Circonstance fort aggravante : non seulement le patron du restaurant L’Annexe a enfreint les consignes du ministère de la Guerre, mais « cela s'est passé juste en face de la cour d'appel, à quelques mètres seulement de la préfecture de police ». Si ça n’est pas de la provocation, ça y ressemble fort. D’autant qu’il y avait « des flûtes de champagne sur les tables, quelques assiettes aussi » et, j’en frémis… « une dizaine de magistrats, non masqués, [qui] ont mangé debout dans une terrasse abritée de quinze mètres carrés, à la vue de tous et, surtout, d'une patrouille à vélo ».

N’eût été la patrouille, cela se serait sans doute bien passé, mais voilà que les magistrats du siège se gobergent pendant que les autres se tannent le fondement sur la selle de vélo : ça fait des jaloux, forcément. Dans ces temps d’injustice sociale, c’est même parfaitement insupportable.

Le ministre Castex l’avait dit : les contrôles vont être stricts et la police va sévir. Dont acte. La préfecture de police de Paris vient de communiquer les chiffres : 24 restaurants « clandestins », des affreux du marché noir en somme, vont faire l’objet d’une fermeture administrative de quinze jours. Quant aux convives, ils écopent chacun d’une amende de 135 euros, ce qui fait cher le boudin-purée.

Le symbole n’en est pas moins désastreux : dix magistrats trinquant au champagne, à L’Annexe, dans l’île de la Cité, ne sauraient être comparés à dix gilets jaunes trinquant au pastaga chez Marius, au carrefour Mayol (Toulon, si tu me lis...). C’est la France. Néanmoins, en râclant dans les coins du bon sens, on peut se demander pourquoi l’on autorise les restaurants pour routiers et ouvriers du bâtiment mais pas ceux pour magistrats entre deux audiences. D’autant qu’il ne s’agit pas vraiment d’une population habituée à venir au boulot avec sa gamelle, non plus qu’à faire la queue devant la baraque à frites au coin du Théâtre de la Ville. Monsieur le Premier ministre et Monsieur le Préfet l’ignorent peut-être : Paris n’ayant plus de touristes, les food-trucks ont eux aussi disparu. Alors, où mange-t-on ?

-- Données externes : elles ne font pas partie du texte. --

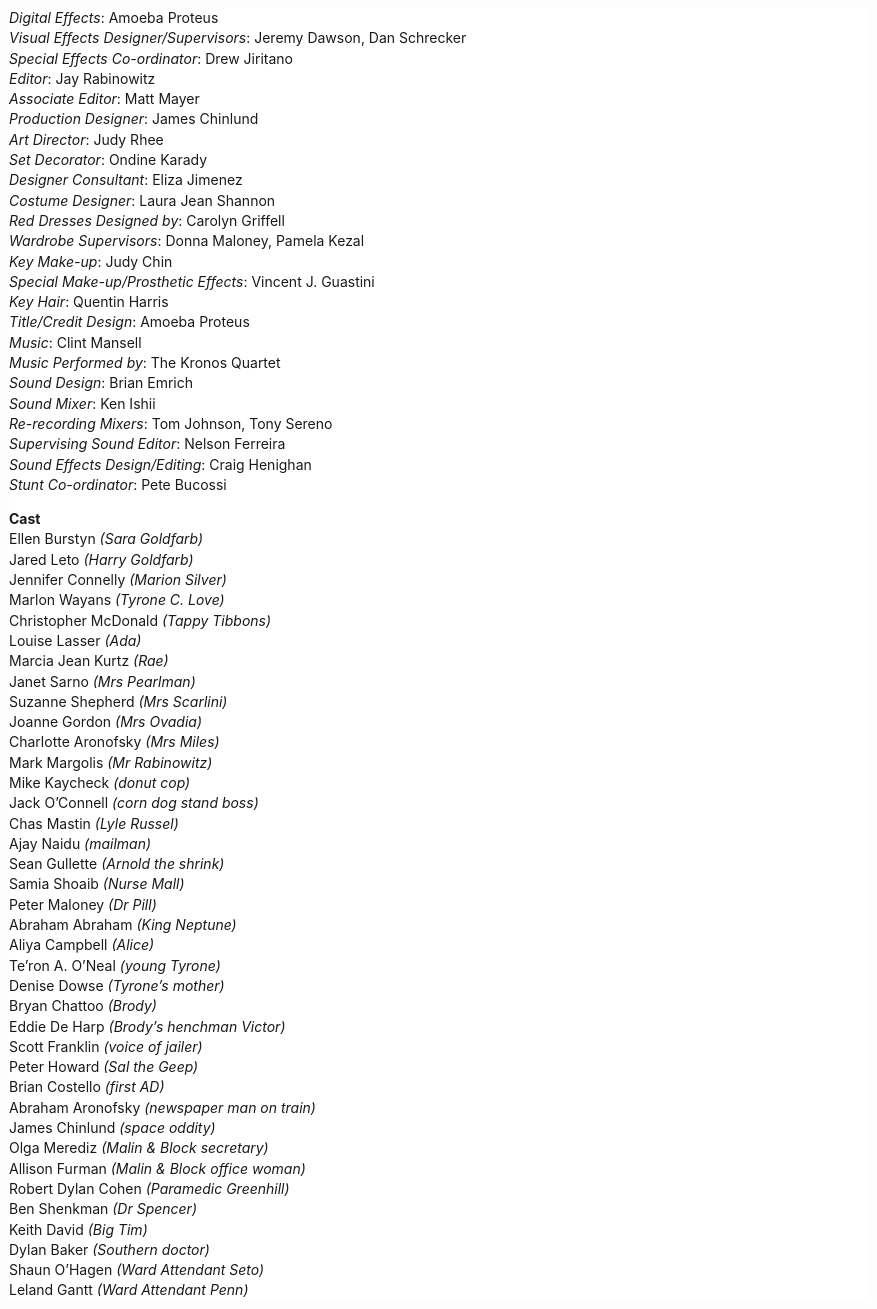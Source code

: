 _Digital Effects_: Amoeba Proteus  
_Visual Effects Designer/Supervisors_:  Jeremy Dawson, Dan Schrecker  
_Special Effects Co-ordinator_: Drew Jiritano  
_Editor_: Jay Rabinowitz  
_Associate Editor_: Matt Mayer  
_Production Designer_: James Chinlund  
_Art Director_: Judy Rhee  
_Set Decorator_: Ondine Karady  
_Designer Consultant_: Eliza Jimenez  
_Costume Designer_: Laura Jean Shannon  
_Red Dresses Designed by_: Carolyn Griffell  
_Wardrobe Supervisors_: Donna Maloney,  Pamela Kezal  
_Key Make-up_: Judy Chin  
_Special Make-up/Prosthetic Effects_:  Vincent J. Guastini  
_Key Hair_: Quentin Harris  
_Title/Credit Design_: Amoeba Proteus  
_Music_: Clint Mansell  
_Music Performed by_: The Kronos Quartet  
_Sound Design_: Brian Emrich  
_Sound Mixer_: Ken Ishii  
_Re-recording Mixers_: Tom Johnson, Tony Sereno  
_Supervising Sound Editor_: Nelson Ferreira  
_Sound Effects Design/Editing_: Craig Henighan  
_Stunt Co-ordinator_: Pete Bucossi

**Cast**    
Ellen Burstyn _(Sara Goldfarb)_  
Jared Leto _(Harry Goldfarb)_  
Jennifer Connelly _(Marion Silver)_  
Marlon Wayans _(Tyrone C. Love)_  
Christopher McDonald _(Tappy Tibbons)_  
Louise Lasser _(Ada)_  
Marcia Jean Kurtz _(Rae)_  
Janet Sarno _(Mrs Pearlman)_  
Suzanne Shepherd _(Mrs Scarlini)_  
Joanne Gordon _(Mrs Ovadia)_  
Charlotte Aronofsky _(Mrs Miles)_  
Mark Margolis _(Mr Rabinowitz)_  
Mike Kaycheck _(donut cop)_  
Jack O’Connell _(corn dog stand boss)_  
Chas Mastin _(Lyle Russel)_  
Ajay Naidu _(mailman)_  
Sean Gullette _(Arnold the shrink)_  
Samia Shoaib _(Nurse Mall)_  
Peter Maloney _(Dr Pill)_  
Abraham Abraham _(King Neptune)_  
Aliya Campbell _(Alice)_  
Te’ron A. O’Neal _(young Tyrone)_  
Denise Dowse _(Tyrone’s mother)_  
Bryan Chattoo _(Brody)_  
Eddie De Harp _(Brody’s henchman Victor)_  
Scott Franklin _(voice of jailer)_  
Peter Howard _(Sal the Geep)_  
Brian Costello _(first AD)_  
Abraham Aronofsky _(newspaper man on train)_  
James Chinlund _(space oddity)_  
Olga Merediz _(Malin & Block secretary)_  
Allison Furman _(Malin & Block office woman)_  
Robert Dylan Cohen _(Paramedic Greenhill)_  
Ben Shenkman _(Dr Spencer)_  
Keith David _(Big Tim)_  
Dylan Baker _(Southern doctor)_  
Shaun O’Hagen _(Ward Attendant Seto)_  
Leland Gantt _(Ward Attendant Penn)_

On va au supermarché du coin, dit l’homme de loi. Compliqué, aussi. Là encore, de dangereux contrevenants ont été verbalisés pour non-respect du couvre-feu. Rien qu’à Paris, « chaque jour, en moyenne, entre 300 et 400 établissements recevant du public sont contrôlés », dit la préfecture. Plus de « Momo » pour se dépanner au coin de la rue. Retour aux cadences infernales : les supermarchés ouvrent à 7 heures, et l’attardé qui s’y présente sur les coups de 17 h 30 risque fort de se faire refouler en raison de l’affluence.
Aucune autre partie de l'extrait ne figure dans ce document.